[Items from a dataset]
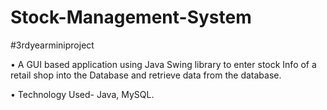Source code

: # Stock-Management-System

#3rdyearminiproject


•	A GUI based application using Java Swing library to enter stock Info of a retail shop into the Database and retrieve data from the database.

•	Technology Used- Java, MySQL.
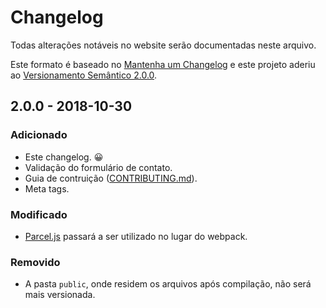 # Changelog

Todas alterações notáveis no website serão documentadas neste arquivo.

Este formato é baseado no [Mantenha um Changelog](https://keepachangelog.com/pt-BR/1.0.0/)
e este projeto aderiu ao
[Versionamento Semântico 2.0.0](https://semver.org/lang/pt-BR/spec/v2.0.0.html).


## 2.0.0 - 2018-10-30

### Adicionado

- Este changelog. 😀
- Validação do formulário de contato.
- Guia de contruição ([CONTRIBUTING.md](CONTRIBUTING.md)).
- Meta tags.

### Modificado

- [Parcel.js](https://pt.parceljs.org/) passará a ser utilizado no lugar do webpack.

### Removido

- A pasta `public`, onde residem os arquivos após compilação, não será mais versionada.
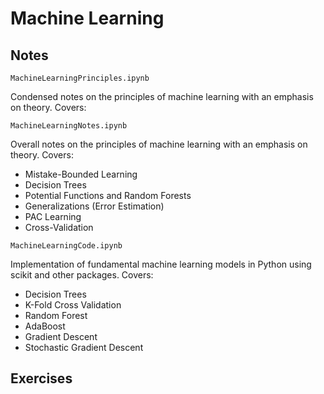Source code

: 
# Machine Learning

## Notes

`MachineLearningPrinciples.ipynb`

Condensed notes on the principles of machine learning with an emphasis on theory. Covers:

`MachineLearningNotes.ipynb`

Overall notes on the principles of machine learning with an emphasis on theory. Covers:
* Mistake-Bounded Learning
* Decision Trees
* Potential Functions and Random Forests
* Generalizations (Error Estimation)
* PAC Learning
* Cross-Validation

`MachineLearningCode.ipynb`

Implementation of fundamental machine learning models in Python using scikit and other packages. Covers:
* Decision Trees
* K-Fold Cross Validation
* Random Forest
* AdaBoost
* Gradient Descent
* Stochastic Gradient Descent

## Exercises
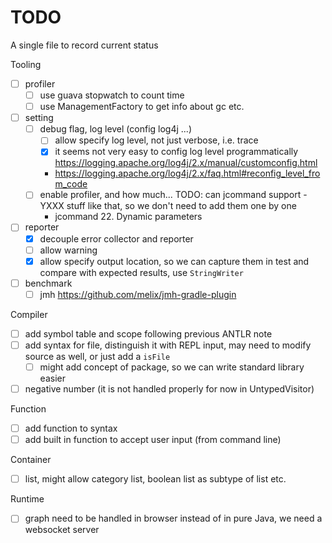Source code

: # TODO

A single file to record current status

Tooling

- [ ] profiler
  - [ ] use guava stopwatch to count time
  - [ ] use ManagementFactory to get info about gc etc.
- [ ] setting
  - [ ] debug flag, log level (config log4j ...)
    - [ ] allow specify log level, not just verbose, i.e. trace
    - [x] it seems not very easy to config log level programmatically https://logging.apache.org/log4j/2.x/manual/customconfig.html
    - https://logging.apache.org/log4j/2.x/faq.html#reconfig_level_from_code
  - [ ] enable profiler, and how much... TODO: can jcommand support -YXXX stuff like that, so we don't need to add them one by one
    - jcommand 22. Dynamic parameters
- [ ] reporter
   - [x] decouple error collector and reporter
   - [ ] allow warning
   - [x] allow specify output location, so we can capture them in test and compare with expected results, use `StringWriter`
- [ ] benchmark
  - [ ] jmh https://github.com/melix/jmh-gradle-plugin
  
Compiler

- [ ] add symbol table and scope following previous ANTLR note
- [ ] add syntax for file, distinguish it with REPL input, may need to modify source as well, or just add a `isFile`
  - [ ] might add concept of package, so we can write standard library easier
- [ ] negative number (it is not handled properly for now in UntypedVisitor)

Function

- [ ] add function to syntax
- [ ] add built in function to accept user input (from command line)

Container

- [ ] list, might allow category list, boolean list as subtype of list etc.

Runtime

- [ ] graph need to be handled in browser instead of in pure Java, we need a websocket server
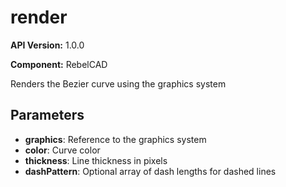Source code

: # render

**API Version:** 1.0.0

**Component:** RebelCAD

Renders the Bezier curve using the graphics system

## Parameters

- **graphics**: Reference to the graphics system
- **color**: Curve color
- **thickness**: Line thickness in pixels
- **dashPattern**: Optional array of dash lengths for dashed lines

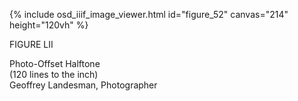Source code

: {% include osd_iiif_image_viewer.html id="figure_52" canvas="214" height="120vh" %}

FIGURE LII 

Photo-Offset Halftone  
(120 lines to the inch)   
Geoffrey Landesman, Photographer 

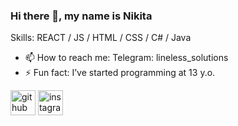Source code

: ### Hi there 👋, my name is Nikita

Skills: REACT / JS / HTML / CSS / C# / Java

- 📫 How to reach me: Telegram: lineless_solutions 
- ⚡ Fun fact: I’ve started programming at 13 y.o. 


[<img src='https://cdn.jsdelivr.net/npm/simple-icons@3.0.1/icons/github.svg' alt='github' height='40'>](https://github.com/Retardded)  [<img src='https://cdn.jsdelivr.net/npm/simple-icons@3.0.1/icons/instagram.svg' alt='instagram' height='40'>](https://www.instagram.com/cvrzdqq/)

--

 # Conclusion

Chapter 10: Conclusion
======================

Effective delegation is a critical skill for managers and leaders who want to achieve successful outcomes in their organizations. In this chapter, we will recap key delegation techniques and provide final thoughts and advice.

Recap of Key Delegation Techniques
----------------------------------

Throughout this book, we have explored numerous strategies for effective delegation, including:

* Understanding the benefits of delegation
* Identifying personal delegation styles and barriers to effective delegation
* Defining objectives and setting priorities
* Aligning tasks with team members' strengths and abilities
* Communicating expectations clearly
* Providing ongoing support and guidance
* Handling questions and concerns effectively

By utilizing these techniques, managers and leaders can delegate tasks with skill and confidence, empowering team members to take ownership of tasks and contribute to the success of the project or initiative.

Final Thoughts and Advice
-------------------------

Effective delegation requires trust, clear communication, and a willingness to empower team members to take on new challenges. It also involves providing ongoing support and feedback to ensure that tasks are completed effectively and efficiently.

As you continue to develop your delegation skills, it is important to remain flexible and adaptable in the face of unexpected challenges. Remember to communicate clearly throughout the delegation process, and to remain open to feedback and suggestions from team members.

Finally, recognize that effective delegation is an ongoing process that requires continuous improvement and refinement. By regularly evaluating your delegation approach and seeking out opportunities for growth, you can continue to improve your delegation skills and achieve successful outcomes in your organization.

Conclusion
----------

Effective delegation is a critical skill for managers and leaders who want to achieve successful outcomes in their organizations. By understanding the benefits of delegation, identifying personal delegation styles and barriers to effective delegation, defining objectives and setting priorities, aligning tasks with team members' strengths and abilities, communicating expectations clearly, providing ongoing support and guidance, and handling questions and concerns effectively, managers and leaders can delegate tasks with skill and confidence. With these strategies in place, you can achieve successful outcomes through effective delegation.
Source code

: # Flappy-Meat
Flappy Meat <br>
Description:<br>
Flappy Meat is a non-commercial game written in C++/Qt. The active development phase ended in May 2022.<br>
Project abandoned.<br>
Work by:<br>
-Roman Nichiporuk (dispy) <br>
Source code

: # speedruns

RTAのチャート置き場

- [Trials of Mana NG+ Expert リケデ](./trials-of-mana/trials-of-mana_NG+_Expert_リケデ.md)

* * *

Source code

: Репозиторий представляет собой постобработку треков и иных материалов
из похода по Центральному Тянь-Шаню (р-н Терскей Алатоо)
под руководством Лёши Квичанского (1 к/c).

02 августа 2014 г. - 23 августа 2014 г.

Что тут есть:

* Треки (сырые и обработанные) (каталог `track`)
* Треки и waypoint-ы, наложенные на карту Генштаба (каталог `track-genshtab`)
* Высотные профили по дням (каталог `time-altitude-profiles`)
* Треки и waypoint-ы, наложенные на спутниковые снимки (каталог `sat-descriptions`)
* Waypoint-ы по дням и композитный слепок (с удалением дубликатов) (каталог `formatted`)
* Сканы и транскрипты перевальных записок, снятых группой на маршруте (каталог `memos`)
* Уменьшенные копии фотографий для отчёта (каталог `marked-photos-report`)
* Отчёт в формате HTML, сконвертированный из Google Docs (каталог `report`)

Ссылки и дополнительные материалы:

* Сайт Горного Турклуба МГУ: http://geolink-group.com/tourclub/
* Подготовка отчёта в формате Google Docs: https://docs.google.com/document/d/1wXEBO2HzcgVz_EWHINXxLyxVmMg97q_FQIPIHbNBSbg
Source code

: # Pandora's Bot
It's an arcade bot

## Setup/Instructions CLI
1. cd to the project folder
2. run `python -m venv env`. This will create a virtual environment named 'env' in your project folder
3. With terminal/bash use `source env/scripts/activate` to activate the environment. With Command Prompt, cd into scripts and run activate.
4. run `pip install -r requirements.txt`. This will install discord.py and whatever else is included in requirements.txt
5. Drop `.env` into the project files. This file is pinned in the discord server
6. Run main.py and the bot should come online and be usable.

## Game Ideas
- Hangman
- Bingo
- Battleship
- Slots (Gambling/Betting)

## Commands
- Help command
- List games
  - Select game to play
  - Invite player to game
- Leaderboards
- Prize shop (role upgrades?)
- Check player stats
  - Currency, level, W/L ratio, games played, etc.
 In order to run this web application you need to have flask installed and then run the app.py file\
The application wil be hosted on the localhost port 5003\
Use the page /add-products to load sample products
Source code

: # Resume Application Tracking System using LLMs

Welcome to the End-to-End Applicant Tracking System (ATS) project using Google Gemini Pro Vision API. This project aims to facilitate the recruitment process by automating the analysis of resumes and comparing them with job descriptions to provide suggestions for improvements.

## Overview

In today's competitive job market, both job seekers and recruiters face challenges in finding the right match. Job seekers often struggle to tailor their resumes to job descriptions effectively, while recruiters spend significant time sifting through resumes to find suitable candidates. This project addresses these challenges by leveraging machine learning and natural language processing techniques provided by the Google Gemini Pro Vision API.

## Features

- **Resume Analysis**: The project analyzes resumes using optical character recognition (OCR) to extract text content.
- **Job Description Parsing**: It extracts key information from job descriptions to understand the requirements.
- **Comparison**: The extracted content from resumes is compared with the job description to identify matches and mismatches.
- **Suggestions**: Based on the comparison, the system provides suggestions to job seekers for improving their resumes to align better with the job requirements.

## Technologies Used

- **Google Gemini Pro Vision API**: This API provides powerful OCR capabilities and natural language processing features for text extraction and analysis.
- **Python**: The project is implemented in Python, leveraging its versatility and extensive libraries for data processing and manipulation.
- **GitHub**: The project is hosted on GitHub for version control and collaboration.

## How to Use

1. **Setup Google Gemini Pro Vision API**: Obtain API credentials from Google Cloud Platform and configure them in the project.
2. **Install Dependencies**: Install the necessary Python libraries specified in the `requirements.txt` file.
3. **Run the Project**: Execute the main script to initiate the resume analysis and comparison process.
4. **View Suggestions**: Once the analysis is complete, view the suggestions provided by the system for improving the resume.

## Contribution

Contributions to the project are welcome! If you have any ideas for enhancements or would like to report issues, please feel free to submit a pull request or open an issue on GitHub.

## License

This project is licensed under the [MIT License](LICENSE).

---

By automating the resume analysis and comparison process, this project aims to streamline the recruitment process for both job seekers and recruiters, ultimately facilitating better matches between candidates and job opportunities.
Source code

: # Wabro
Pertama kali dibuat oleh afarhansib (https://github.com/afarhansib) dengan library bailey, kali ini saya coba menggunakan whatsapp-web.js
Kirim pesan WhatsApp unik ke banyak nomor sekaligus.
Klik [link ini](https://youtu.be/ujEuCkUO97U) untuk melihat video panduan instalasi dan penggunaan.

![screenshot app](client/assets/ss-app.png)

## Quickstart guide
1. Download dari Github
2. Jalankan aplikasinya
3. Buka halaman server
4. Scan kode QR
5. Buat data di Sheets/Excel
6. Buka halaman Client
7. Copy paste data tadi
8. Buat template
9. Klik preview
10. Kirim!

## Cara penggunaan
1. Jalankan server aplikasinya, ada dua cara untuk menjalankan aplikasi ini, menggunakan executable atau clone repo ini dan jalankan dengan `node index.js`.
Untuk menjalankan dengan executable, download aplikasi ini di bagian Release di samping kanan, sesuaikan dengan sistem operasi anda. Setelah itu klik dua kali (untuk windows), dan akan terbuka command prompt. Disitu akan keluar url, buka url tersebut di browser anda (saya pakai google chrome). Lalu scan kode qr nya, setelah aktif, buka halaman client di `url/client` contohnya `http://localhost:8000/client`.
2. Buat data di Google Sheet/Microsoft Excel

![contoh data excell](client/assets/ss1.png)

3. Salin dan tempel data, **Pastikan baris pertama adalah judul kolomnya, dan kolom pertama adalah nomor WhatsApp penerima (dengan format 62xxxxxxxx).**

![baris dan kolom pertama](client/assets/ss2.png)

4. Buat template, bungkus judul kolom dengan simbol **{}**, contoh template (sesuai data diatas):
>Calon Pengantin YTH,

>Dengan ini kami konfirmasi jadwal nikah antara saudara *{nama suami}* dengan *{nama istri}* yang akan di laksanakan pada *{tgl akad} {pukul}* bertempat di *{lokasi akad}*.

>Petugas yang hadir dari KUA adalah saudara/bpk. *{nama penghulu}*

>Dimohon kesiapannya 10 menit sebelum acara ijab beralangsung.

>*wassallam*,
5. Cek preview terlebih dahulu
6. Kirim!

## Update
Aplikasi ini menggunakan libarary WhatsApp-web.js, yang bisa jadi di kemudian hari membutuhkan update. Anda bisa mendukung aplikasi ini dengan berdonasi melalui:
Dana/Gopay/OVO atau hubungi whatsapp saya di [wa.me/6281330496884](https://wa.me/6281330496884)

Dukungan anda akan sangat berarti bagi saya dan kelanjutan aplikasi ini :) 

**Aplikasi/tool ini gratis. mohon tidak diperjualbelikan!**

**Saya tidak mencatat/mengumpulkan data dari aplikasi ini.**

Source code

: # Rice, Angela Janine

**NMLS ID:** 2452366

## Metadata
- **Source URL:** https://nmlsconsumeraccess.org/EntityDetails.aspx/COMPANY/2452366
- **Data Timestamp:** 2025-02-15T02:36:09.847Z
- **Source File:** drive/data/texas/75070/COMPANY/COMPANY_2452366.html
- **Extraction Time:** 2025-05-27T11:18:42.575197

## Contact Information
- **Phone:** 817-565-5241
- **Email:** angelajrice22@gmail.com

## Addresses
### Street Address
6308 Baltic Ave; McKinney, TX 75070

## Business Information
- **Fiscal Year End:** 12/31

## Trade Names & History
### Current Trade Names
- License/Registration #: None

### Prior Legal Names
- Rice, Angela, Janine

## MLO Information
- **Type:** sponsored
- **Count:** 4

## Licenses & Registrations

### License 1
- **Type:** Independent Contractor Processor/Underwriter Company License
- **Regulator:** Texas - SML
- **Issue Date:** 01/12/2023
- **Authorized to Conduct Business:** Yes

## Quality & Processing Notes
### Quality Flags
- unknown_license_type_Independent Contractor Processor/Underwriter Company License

Try it
Determine how many lines in the data include "Trade", and let the answer be that number alone.

Answer below
2